Immunological investigations of immune-mediated myositis following delandistrogene moxeparvovec gene therapy


Clinical Trials

Poster Number: M183


Stefanie Mason, Sarepta Therapeutics, Sohrab Khan, Sarepta Therapeutics, Hélène Haegel, F. Hoffmann-La Roche Ltd, Andreas Hollenstein, F. Hoffmann-La Roche Ltd, Christoph Wandel, F. Hoffmann-La Roche Ltd, Damon Asher, PhD, Sarepta Therapeutics, Danielle Griffin, Sarepta Therapeutics, Inc., Eddie Darton, MD, [email protected], Rachel Potter, PhD, Sarepta Therapeutics, Ida Moeller, Sarepta Therapeutics, Inc., Susan Iannaccone, MD, UTSW, Craig Zaidman, MD, Washington University in St. Louis School of Medicine, Louise Rodino-Klapac, PhD, Sarepta Therapeutics

Background: Delandistrogene moxeparvovec is an rAAVrh74 vector-based gene therapy, designed to compensate for absent functional dystrophin in Duchenne muscular dystrophy (DMD) by delivering a transgene encoding delandistrogene moxeparvovec micro-dystrophin, an engineered protein retaining key functional domains of wild-type dystrophin. Delandistrogene moxeparvovec is approved (USA, UAE, and Qatar – as of December 2023) for the treatment of ambulatory pediatric patients aged 4 through 5 years with DMD with a confirmed mutation in the DMD gene. Two cases of immune-mediated myositis (IMM) were reported in ENDEAVOR (NCT04626674), an open-label, Phase 1b, multi-cohort study of delandistrogene moxeparvovec (deletion of exons 3–43 [Case 1] and 8–9 [Case 2] of the DMD gene). These two patients experienced muscle weakness and received immunosuppressive treatment, including high-dose steroids and tacrolimus.

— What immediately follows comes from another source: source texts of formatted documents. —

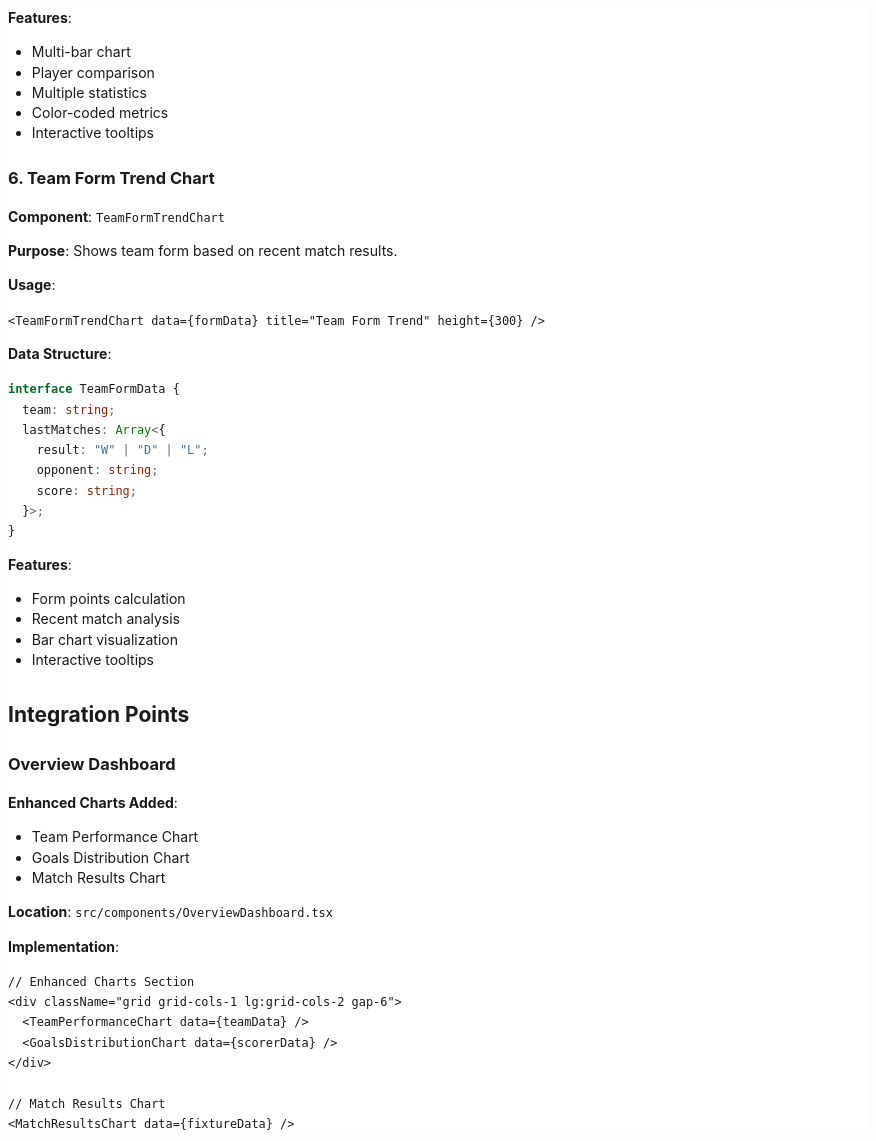 **Features**:

- Multi-bar chart
- Player comparison
- Multiple statistics
- Color-coded metrics
- Interactive tooltips

### 6. Team Form Trend Chart

**Component**: `TeamFormTrendChart`

**Purpose**: Shows team form based on recent match results.

**Usage**:

```tsx
<TeamFormTrendChart data={formData} title="Team Form Trend" height={300} />
```

**Data Structure**:

```typescript
interface TeamFormData {
  team: string;
  lastMatches: Array<{
    result: "W" | "D" | "L";
    opponent: string;
    score: string;
  }>;
}
```

**Features**:

- Form points calculation
- Recent match analysis
- Bar chart visualization
- Interactive tooltips

## Integration Points

### Overview Dashboard

**Enhanced Charts Added**:

- Team Performance Chart
- Goals Distribution Chart
- Match Results Chart

**Location**: `src/components/OverviewDashboard.tsx`

**Implementation**:

```tsx
// Enhanced Charts Section
<div className="grid grid-cols-1 lg:grid-cols-2 gap-6">
  <TeamPerformanceChart data={teamData} />
  <GoalsDistributionChart data={scorerData} />
</div>

// Match Results Chart
<MatchResultsChart data={fixtureData} />
```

Objective: To investigate antigenic features mediating IMM in these two patients.

Methods: An IFN-γ ELISpot assay was used to detect T-cell responses to delandistrogene moxeparvovec micro-dystrophin peptide pools. An in silico tool was used to determine micro-dystrophin peptide binding with HLA-I or HLA-II molecules corresponding to the patients’ specific HLA allele combinations.

Results: ELISpot analysis suggested that IMM resulted from T cell-mediated responses directed against specific delandistrogene moxeparvovec micro-dystrophin peptides corresponding to exons 8 and 9 (Case 1) and exon 8 (Case 2) of the DMD gene. In silico analysis of HLA presentation suggested a high risk of immunogenicity for peptides derived from exons 8 and 9 of the DMD gene.

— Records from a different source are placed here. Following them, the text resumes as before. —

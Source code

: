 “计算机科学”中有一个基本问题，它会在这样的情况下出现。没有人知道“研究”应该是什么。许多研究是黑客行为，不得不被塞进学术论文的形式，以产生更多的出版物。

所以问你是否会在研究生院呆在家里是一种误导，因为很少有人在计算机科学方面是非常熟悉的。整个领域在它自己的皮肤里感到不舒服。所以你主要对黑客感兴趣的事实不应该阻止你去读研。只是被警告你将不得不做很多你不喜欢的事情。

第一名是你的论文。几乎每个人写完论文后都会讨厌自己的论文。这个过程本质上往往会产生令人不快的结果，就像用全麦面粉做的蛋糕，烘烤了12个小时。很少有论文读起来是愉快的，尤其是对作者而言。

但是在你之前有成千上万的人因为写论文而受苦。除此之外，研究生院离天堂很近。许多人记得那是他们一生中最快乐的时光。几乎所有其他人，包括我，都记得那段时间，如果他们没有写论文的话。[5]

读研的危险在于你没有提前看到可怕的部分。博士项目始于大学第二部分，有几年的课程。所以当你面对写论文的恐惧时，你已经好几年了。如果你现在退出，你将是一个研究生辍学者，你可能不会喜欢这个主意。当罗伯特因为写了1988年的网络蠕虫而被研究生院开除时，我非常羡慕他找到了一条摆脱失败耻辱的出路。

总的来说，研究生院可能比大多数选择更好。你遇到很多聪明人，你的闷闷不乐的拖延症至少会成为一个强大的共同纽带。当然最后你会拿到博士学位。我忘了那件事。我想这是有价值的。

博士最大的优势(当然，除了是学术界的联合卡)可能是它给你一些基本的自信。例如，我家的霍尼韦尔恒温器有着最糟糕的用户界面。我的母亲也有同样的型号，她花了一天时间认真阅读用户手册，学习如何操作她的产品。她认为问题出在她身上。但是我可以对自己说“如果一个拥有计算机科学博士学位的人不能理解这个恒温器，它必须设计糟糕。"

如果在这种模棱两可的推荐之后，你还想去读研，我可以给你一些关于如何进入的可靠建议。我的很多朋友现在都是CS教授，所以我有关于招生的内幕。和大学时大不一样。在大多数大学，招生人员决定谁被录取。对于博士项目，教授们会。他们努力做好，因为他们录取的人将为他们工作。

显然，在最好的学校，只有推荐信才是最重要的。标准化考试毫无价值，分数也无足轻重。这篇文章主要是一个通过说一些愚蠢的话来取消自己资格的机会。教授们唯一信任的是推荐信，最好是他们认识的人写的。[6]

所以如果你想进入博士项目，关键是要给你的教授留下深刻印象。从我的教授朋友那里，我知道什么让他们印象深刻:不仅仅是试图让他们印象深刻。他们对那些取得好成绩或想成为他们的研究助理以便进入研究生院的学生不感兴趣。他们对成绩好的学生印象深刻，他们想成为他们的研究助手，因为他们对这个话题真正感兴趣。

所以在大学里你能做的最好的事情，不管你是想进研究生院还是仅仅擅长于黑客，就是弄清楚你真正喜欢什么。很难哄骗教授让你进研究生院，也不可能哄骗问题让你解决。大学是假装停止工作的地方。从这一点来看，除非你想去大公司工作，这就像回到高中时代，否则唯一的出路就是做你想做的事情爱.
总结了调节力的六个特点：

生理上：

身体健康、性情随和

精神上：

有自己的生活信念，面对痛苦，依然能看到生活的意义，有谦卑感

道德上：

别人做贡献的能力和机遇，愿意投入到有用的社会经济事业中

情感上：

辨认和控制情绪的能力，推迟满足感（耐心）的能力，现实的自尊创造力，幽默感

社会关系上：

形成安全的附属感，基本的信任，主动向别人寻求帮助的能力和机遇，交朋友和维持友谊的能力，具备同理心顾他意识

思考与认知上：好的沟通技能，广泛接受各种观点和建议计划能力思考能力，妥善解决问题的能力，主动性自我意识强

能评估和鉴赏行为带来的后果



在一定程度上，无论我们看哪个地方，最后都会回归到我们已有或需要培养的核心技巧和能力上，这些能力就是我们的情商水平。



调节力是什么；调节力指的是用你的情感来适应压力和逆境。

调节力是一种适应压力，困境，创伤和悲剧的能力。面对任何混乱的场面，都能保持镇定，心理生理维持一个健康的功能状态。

Conclusions: These results are consistent with clinical trials of other investigational DMD gene therapies suggesting that patients with deletions in regions of the DMD gene overlapping those expressed in a given micro‑dystrophin may be at an increased risk of IMM following gene therapy. Future work may provide a better understanding of risk factors to mitigate safety concerns in patients with potentially higher-risk DMD mutations.